Dismiss Notice

Psst... Ready to join TalkBass and start posting, make new friends, sell your gear, and more?  Register your free account in 30 seconds.

Tentative D-112XLT Review

Discussion in 'Amps and Cabs [BG]' started by Wilbyman, Feb 20, 2004.


  1. Wilbyman

    Wilbyman

    Sep 10, 2003
    Parkersburg, WV
    Okay, I think I'm the first turkey on TB to buy one (I'm a turkey by nature, not because I bought the cab ;) so here it is, my take after playing it for a few days. Going to gig with it tonight.

    I'm primarily using a Clarus, a Smith BSR-4J, Alembic Essence and German upright with Realist.

    I haven't used alot of the 1x12s (besides the Aguilar, which I liked and the Scout, which I didn't feel was really focused) on the market. So take it with a grain of salt. I'm primarily playing straightahead jazz and fusion.

    The design philosophy of this cab seems to be "design a small cab that will go through the mix like a bullet." It's a loud cab, but moreover, it's main tonal quality is a tight upper-mid punch. With the Alembic, it thickens up it's otherwise slightly thin scooped-ness without muddying the tone. With the Smith, you really need to EQ some of the midrange out...due to the fact that the Smith's also got a pronounced upper-mid voicing.

    I want to make it clear that it's not boxy or nasally -- but it's definitely aggressive. It's smooth, but it's clearly made to motor through the mix.
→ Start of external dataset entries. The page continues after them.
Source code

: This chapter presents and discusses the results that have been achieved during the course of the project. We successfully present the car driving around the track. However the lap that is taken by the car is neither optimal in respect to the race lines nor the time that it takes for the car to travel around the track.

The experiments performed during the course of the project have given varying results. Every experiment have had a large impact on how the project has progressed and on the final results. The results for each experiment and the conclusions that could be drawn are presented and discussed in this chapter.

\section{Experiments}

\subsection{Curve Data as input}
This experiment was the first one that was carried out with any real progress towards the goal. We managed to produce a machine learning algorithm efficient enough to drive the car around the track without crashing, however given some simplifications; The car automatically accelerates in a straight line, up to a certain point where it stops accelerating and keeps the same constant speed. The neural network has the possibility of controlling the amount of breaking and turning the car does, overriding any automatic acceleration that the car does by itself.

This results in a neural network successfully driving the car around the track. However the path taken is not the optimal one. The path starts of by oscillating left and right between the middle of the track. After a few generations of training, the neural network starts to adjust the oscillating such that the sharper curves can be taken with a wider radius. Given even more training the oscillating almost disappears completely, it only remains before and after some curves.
It makes mids sound *good* again!

    The bottom is nice and tight, and thumps without getting boomy (key for upright!). "Tight" pretty much sums up the whole cab.

    As for top end, it's clear and defined without being harsh. It almost, but doesn't quite have the sparkly/glassy upper highs (or the tweeter hiss to go along with them). However, it's still suited for slapping with a little EQ. I'm actually using the cab in conjunction with my SWR 1x10 cab and it's a great combination...The 10" and Le-Son tweeter fill in those glassy highs when I want them.
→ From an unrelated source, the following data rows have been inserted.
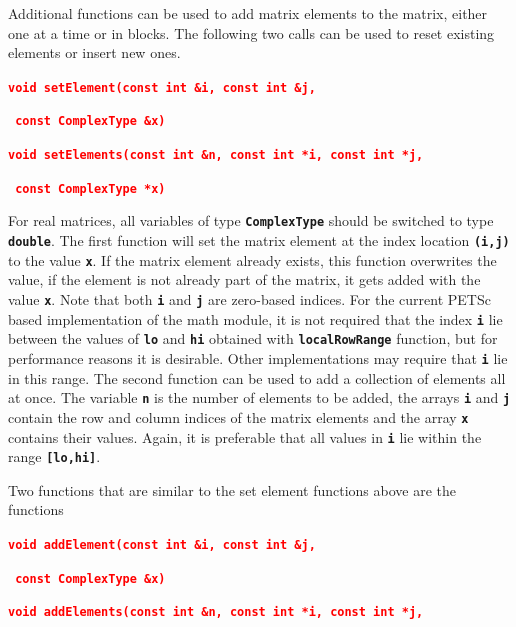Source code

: \documentclass[12pt]{report} %
\begin{document}
Additional functions can be used to add matrix elements to the matrix, either one at a time or in blocks. The following two calls can be used to reset existing elements or insert new ones.

\textcolor{red}{\texttt{\textbf{void setElement(const int \&i, const int \&j,}}}

\textcolor{red}{\texttt{\textbf{                const ComplexType \&x)}}}

\textcolor{red}{\texttt{\textbf{}}}

\textcolor{red}{\texttt{\textbf{void setElements(const int \&n, const int *i, const int *j,}}}

\textcolor{red}{\texttt{\textbf{                 const ComplexType *x)}}}

For real matrices, all variables of type \texttt{\textbf{ComplexType}} should be switched to type \texttt{\textbf{double}}. The first function will set the matrix element at the index location \texttt{\textbf{(i,j)}} to the value \texttt{\textbf{x}}. If the matrix element already exists, this function overwrites the value, if the element is not already part of the matrix, it gets added with the value \texttt{\textbf{x}}. Note that both \texttt{\textbf{i}} and \texttt{\textbf{j}} are zero-based indices. For the current PETSc based implementation of the math module, it is not required that the index \texttt{\textbf{i}} lie between the values of \texttt{\textbf{lo}} and \texttt{\textbf{hi}} obtained with \texttt{\textbf{localRowRange}} function, but for performance reasons it is desirable. Other implementations may require that \texttt{\textbf{i}} lie in this range. The second function can be used to add a collection of elements all at once. The variable \texttt{\textbf{n}} is the number of elements to be added, the arrays \texttt{\textbf{i}} and \texttt{\textbf{j}} contain the row and column indices of the matrix elements and the array \texttt{\textbf{x}} contains their values. Again, it is preferable that all values in \texttt{\textbf{i}} lie within the range \texttt{\textbf{[lo,hi]}}.

Two functions that are similar to the set element functions above are the functions

\textcolor{red}{\texttt{\textbf{void addElement(const int \&i, const int \&j,}}}

\textcolor{red}{\texttt{\textbf{                const ComplexType \&x)}}}

\textcolor{red}{\texttt{\textbf{}}}

\textcolor{red}{\texttt{\textbf{void addElements(const int \&n, const int *i, const int *j,}}}
\end{document}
    It's a great upright cab due to it's tight low-end. It's not boomy at all, and the midrange gives good definition without any harshness.

    One other thing I want to note is that the 112 takes EQ'ing really well. Though slamming upper-mids are the primary focus, the EQ I give it comes through very naturally. I don't feel like I'm fighting with the cab when I'm trying to dial in the sweet-spot for one instrument or another. (This might also have to do with how natural the Clarus' EQ is).

    I'm probably missing something, so if anyone has more specific questions about it I'll try and answer.

    Will :)
     
  2. B String

    B String Supporting Member

    Apr 11, 2002
    Los Angeles
    I saw this box at NAMM. Thought it killed. I'm looking
    for an all around box. Not too colored. The SWR
    goliath jr II that I have now is too scooped for the
    acoustic bass. Are the mids very scooped sounding
    with your upright? Does the box have enough lows
    for electric bass? Do you use a 5 string?
     
  3. jokerjkny

    jokerjkny

    Jan 19, 2002
    NY / NJ / PA
    nice review, wilby!

    and kudos for using a Clarus as the head. pretty transparent, and a good way to really judge how the Eden itself sounds. :cool: well, not that you had a choice. ;)

    oh, and how was the overall carry and gigging weight? i'm guessing you didnt really break a sweat with it.
     
  4. Wilbyman

    Wilbyman

    Sep 10, 2003
    Parkersburg, WV
    Carrying weight is fine. I wouldn't want to carry it 20 blocks, but it's really portable, just a little longer than my 1x10.

    Took it to the jazz gig last night, and the room had the worst acoustics for bass imaginable. I think the tweeters were the only thing you could hear. Nearly impossible to get a feel for the sound of anything.

    I've got a 5-string jazz bass, the cab has lows for it in spades. Again, the lows are really tight, not indistinct.

    It's not scooped out *at all*. I think it sounds good for upright, because of how tight the lows are. With alot of cabs, the upright lows start spreading out of control and you're fighting to cut them without leaving a honky sound.

    Dunno if this makes any sense. As for "colored", I think this is such a silly adjective for electric bass sound. We've all got these instruments with preamps and knobs we tweak like crazy, and even our "Flat" outboard pre's have all kind of EQ's and filters. Then we argue about what gear "colors" our sound.

    If play upright, I think this is a valid concern...the instrument truly has a "sound" which you can put your finger on and attempt to reproduce naturally with amplification. But with electric, I think everything about the sound is colored...it's just a matter of what color sounds good.